• **What is expected**
Could you filter the records below and keep only the lines with the word "JDinhGit"?

___ Extracted material

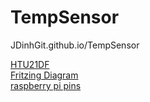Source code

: # TempSensor
JDinhGit.github.io/TempSensor

<a href ="https://github.com/JDinhGit/TempSensor/blob/master/Documentation/HTU21DF.jpg"> HTU21DF</a><br>
<a href ="https://github.com/JDinhGit/TempSensor/blob/master/Documentation/HTU21DF%20(Friziting%20Diagram).png"> Fritzing Diagram</a><br>
<a href ="https://github.com/JDinhGit/TempSensor/blob/master/Documentation/raspberry-pi-15b.jpg"> raspberry pi pins </a>

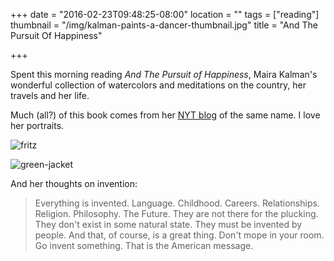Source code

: +++
date = "2016-02-23T09:48:25-08:00"
location = ""
tags = ["reading"]
thumbnail = "/img/kalman-paints-a-dancer-thumbnail.jpg"
title = "And The Pursuit Of Happiness"

+++

Spent this morning reading *And The Pursuit of Happiness*,
Maira Kalman's wonderful collection of watercolors and
meditations on the country, her travels and her life.

<!--more-->

Much (all?) of this book comes from her [NYT blog](http://kalman.blogs.nytimes.com/)
of the same name.
I love her portraits.

![fritz](/img/kalman-paints-fritz.jpg)

![green-jacket](/img/kalman-paints-green-jacket.jpg)

And her thoughts on invention:

> Everything is invented.
Language.  Childhood.  Careers.
Relationships.  Religion.
Philosophy.  The Future.
They are not there for the plucking.
They don't exist in some natural state.
They must be invented by people.
And that, of course, is a great thing.
Don't mope in your room.
Go invent something.
That is the American message.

______

• **Result for this task**
JDinhGit.github.io/TempSensor
<a href ="https://github.com/JDinhGit/TempSensor/blob/master/Documentation/HTU21DF.jpg"> HTU21DF</a><br>
<a href ="https://github.com/JDinhGit/TempSensor/blob/master/Documentation/HTU21DF%20(Friziting%20Diagram).png"> Fritzing Diagram</a><br>
<a href ="https://github.com/JDinhGit/TempSensor/blob/master/Documentation/raspberry-pi-15b.jpg"> raspberry pi pins </a>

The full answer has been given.